Food safety and insurance, Part 1 – Create a Blue Book

This article is the first of two parts about the role of insurance in ensuring food safety.

When people think about food safety, their thoughts usually go to government regulations – the Food and Drug Administration (FDA) and other agencies.

Government regulations are one aspect of food safety in the United States. But it is not the only one. Other players include judges; regulated by other industries, such as the Leafy Greens Marketing Agreement (LGMA); secret research on food safety; testing requirements from major retailers such as Costco; and surprisingly, perhaps, insurance companies.

Timothy D. Lytton is a law professor at George State University College of Law who specializes in food safety.

His 2019 book Outbreak: Foodborne Illness and the Fight against Food Safety It is essential reading for anyone in the produce industry (or anyone else) who has anything to do with food safety.

The Federal Food Safety and Modernization Act (FSMA) has created new and mature ensuring food security in farms.

But, as has been widely publicized, the FDA does not have the resources or staff to enforce these regulations on the farm.

Recently, Lytton has been researching the potential of insurance companies to fill this gap. Here is a link to his professional essay.

He has written again the most popular version of Food Safety News.

In an interview on August 24, Lytton discussed some of his findings.

For starters, family farming and commercial operations have insurance that includes liability coverage. Small farms have financial insurance; big businesses have a lot of debt. This is often related to food safety, although “the limits on those foods vary by policy,” Lytton says.
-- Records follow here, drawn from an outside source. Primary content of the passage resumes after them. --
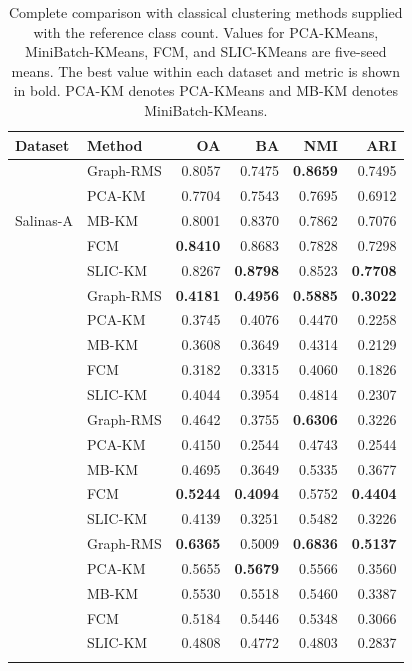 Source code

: \documentclass[10pt,a4paper,fleqn]{article}
\begin{document}
\begin{table}[!t]
\centering
\scriptsize
\caption{Complete comparison with classical clustering methods supplied with
the reference class count. Values for PCA-KMeans, MiniBatch-KMeans, FCM, and
SLIC-KMeans are five-seed means. The best value within each dataset and metric
is shown in bold. PCA-KM denotes PCA-KMeans and MB-KM denotes
MiniBatch-KMeans.}
\label{tab:classical_complete}

\renewcommand{\arraystretch}{0.92}
\setlength{\tabcolsep}{5pt}

\begin{tabular}{@{}llrrrr@{}}
\toprule
Dataset & Method & OA & BA & NMI & ARI \\
\midrule

\multirow{5}{*}{Salinas-A}
& Graph-RMS & 0.8057 & 0.7475 & \textbf{0.8659} & 0.7495 \\
& PCA-KM    & 0.7704 & 0.7543 & 0.7695 & 0.6912 \\
& MB-KM     & 0.8001 & 0.8370 & 0.7862 & 0.7076 \\
& FCM       & \textbf{0.8410} & 0.8683 & 0.7828 & 0.7298 \\
& SLIC-KM   & 0.8267 & \textbf{0.8798} & 0.8523 & \textbf{0.7708} \\
\addlinespace[2pt]

\multirow{5}{*}{Indian Pines}
& Graph-RMS & \textbf{0.4181} & \textbf{0.4956} & \textbf{0.5885} & \textbf{0.3022} \\
& PCA-KM    & 0.3745 & 0.4076 & 0.4470 & 0.2258 \\
& MB-KM     & 0.3608 & 0.3649 & 0.4314 & 0.2129 \\
& FCM       & 0.3182 & 0.3315 & 0.4060 & 0.1826 \\
& SLIC-KM   & 0.4044 & 0.3954 & 0.4814 & 0.2307 \\
\addlinespace[2pt]

\multirow{5}{*}{KSC}
& Graph-RMS & 0.4642 & 0.3755 & \textbf{0.6306} & 0.3226 \\
& PCA-KM    & 0.4150 & 0.2544 & 0.4743 & 0.2544 \\
& MB-KM     & 0.4695 & 0.3649 & 0.5335 & 0.3677 \\
& FCM       & \textbf{0.5244} & \textbf{0.4094} & 0.5752 & \textbf{0.4404} \\
& SLIC-KM   & 0.4139 & 0.3251 & 0.5482 & 0.3226 \\
\addlinespace[2pt]

\multirow{5}{*}{Pavia University}
& Graph-RMS & \textbf{0.6365} & 0.5009 & \textbf{0.6836} & \textbf{0.5137} \\
& PCA-KM    & 0.5655 & \textbf{0.5679} & 0.5566 & 0.3560 \\
& MB-KM     & 0.5530 & 0.5518 & 0.5460 & 0.3387 \\
& FCM       & 0.5184 & 0.5446 & 0.5348 & 0.3066 \\
& SLIC-KM   & 0.4808 & 0.4772 & 0.4803 & 0.2837 \\
\addlinespace[2pt]


\end{tabular}
\end{table}
\end{document}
The purpose of insurance is to reduce risks. As a result, it also tends to eliminate incentives to avoid accidents.

This is known in the industry as “moral hazard,” meaning, “If you avoid the consequences of bad behavior, then you encourage that bad behavior,” According to another book written in the Texas Law Review.

Insurers, in contrast, are interested in reducing their liabilities. They do so using four main methods, according to Lytton:

1. Choosing risks. Someone with a history of bad accounting or poor tracking, for example, will have trouble getting insurance.
2. Premium rates, providing “discounts for policyholders with additional security measures.” On the other hand, growers of high-risk crops—plants, green vegetables, watermelons—may have to pay more.
3. Contract rules. This policy may include disclosure if appropriate security measures have not been taken. Sometimes these terms require the insurer to undergo special audits.
4. Loss of energy. Insurers can provide safety advice to policyholders.

Lytton says that in the worst outbreak of foodborne disease in crops—the one that happened to baby spinach in 2006—big companies like Dole had huge liabilities, but they were covered by their insurers.

At least at first. Insurers have to cover the loss (as usual) with a higher premium.

“The big companies are paying more,” says Lytton. “It’s used to build internal technology.”

With large clients, insurers may send consultants to assess potential problems and provide recommendations for improvement.

Major players in agricultural insurance include Nationwide, Great American, Western Growers Association, Alliance Global, Liberty Mutual, and Westfield. The American Farm Bureau Federation is also important, especially for small farmers.

“We know that the efforts of insurance professionals are stronger when wages are higher,” Lytton adds. This tends to leave out small farms, whose wages are low, usually $500-$1,000 a year.

One goal of Lytton’s research is to see how insurance can be used to promote safety, especially on small farms.